**Exercise directions:**
Would you return, word for word, the lines of the data below from the line with "# General Resources" through the line with "- If you're", and no others?

**Material provided:**
+ + + +

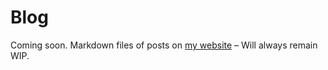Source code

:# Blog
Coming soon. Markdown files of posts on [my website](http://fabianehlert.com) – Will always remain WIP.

+ + + +

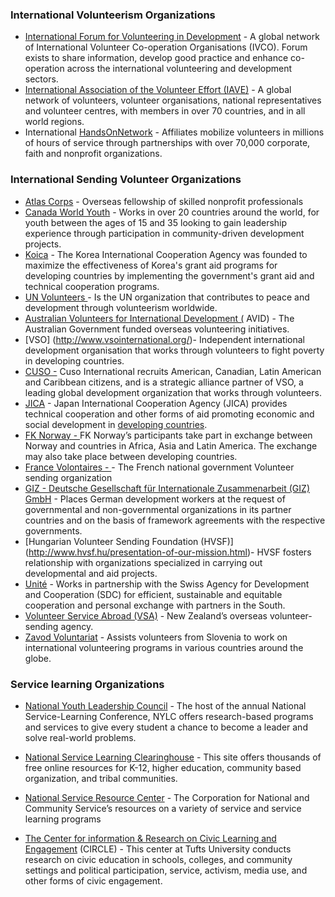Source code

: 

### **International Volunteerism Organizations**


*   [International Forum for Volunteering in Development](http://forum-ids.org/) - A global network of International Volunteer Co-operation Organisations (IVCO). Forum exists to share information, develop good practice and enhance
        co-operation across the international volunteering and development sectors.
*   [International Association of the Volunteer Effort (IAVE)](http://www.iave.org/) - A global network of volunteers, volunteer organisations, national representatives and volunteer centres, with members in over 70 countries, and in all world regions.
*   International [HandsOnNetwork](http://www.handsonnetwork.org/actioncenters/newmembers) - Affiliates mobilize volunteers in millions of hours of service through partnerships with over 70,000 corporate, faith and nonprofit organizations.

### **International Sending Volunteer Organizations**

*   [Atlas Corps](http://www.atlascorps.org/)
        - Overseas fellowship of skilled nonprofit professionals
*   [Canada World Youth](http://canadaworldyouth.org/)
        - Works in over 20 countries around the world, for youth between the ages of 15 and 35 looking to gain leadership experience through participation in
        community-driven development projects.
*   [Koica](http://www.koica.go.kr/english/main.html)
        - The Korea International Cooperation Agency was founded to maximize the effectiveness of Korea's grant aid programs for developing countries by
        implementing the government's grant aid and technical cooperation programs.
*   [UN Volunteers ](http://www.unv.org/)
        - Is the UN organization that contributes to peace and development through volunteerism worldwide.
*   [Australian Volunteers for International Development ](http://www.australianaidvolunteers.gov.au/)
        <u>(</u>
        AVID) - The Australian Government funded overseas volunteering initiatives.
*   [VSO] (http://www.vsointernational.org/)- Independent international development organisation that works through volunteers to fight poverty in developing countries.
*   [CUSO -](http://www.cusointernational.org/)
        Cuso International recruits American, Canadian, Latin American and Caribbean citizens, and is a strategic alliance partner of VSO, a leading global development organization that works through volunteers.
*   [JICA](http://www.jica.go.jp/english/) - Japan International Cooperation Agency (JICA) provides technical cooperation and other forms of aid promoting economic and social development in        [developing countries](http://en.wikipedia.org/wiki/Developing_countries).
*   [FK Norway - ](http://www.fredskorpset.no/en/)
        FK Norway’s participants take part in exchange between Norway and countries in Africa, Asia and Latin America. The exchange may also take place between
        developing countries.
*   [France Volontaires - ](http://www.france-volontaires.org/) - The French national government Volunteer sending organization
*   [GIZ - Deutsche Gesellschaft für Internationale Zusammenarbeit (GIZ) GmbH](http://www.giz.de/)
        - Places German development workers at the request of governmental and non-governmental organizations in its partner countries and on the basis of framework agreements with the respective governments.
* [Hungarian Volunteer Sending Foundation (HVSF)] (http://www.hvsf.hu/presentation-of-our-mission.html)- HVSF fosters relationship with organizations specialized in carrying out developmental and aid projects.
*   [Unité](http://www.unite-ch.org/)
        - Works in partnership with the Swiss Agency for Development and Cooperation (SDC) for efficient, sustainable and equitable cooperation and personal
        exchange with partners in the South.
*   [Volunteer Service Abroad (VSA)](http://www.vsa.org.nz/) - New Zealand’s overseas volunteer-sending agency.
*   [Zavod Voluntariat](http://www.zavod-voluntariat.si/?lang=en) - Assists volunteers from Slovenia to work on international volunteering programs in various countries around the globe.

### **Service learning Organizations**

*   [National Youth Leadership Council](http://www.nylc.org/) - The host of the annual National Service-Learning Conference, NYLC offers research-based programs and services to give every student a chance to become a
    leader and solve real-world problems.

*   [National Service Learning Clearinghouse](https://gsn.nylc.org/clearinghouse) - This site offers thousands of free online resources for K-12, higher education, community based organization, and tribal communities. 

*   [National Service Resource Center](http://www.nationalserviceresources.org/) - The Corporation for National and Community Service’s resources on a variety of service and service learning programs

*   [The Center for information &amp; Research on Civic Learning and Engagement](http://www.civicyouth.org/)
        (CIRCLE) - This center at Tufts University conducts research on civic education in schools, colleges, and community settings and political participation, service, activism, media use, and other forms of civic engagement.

+ + + +

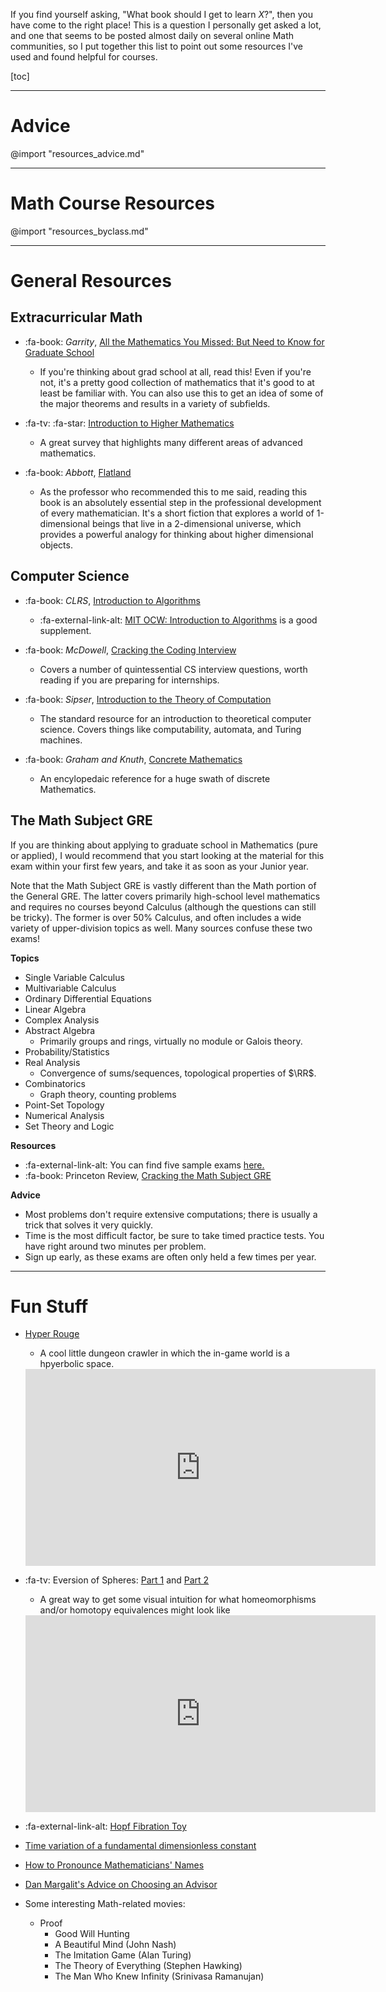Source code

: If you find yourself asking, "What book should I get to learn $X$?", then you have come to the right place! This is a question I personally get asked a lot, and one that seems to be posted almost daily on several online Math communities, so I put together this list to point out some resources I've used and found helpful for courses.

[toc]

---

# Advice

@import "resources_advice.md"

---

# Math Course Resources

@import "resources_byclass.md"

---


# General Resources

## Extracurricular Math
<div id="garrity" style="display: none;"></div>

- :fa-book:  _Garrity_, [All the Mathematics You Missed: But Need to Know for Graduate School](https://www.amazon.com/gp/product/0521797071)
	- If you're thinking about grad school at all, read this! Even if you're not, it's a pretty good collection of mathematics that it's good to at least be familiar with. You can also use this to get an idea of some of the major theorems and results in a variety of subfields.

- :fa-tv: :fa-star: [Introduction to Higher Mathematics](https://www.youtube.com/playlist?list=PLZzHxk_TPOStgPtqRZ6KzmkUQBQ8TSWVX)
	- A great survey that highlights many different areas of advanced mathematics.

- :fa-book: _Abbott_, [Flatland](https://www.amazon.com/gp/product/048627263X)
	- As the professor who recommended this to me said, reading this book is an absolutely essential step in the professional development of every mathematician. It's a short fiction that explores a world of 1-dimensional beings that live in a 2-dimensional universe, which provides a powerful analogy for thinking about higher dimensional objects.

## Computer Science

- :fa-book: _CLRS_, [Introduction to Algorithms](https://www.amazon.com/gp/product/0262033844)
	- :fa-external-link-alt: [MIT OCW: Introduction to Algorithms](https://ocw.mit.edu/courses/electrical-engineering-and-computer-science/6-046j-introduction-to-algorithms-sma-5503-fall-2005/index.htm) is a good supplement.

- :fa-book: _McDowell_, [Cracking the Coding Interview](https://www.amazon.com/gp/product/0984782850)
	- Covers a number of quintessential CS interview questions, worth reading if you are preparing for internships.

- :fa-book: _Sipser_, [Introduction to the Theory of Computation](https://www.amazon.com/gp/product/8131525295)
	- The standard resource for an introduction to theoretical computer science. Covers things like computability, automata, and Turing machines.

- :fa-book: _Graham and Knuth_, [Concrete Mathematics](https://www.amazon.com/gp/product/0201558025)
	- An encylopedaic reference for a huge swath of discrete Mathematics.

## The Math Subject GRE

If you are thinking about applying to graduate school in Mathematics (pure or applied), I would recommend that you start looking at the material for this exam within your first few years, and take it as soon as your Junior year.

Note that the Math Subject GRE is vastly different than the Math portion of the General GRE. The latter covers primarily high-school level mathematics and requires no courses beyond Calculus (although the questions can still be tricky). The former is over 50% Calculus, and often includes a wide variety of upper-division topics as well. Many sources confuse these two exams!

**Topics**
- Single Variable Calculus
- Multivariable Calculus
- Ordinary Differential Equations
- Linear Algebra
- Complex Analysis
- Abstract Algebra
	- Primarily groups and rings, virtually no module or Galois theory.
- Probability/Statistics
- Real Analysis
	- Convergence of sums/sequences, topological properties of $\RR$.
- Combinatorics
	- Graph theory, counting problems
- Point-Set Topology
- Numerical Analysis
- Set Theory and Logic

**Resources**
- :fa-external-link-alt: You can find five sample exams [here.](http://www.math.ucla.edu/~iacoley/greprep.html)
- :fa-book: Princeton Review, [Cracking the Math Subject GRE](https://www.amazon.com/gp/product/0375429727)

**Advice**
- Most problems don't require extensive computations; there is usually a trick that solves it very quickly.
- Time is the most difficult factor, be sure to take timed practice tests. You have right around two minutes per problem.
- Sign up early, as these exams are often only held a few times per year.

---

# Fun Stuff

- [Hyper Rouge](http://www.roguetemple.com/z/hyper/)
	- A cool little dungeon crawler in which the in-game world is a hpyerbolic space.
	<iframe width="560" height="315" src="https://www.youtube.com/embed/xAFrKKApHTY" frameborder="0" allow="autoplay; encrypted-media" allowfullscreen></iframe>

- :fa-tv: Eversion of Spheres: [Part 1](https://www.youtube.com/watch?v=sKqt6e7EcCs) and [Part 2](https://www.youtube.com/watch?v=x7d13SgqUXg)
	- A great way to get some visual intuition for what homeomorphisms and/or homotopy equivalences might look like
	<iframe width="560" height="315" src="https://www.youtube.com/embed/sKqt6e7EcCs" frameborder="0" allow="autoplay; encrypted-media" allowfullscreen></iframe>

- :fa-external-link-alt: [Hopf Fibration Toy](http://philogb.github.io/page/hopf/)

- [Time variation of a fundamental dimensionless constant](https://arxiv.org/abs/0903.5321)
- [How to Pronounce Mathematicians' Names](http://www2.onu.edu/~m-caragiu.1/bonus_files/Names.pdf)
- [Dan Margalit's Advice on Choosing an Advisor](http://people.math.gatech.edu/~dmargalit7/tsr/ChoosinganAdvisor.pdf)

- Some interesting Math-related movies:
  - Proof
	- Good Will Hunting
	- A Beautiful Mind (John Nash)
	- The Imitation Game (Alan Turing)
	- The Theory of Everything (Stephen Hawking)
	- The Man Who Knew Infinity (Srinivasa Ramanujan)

+ + + +

**Solution to this task:**
# General Resources

## Extracurricular Math
<div id="garrity" style="display: none;"></div>

- :fa-book:  _Garrity_, [All the Mathematics You Missed: But Need to Know for Graduate School](https://www.amazon.com/gp/product/0521797071)
	- If you're thinking about grad school at all, read this! Even if you're not, it's a pretty good collection of mathematics that it's good to at least be familiar with. You can also use this to get an idea of some of the major theorems and results in a variety of subfields.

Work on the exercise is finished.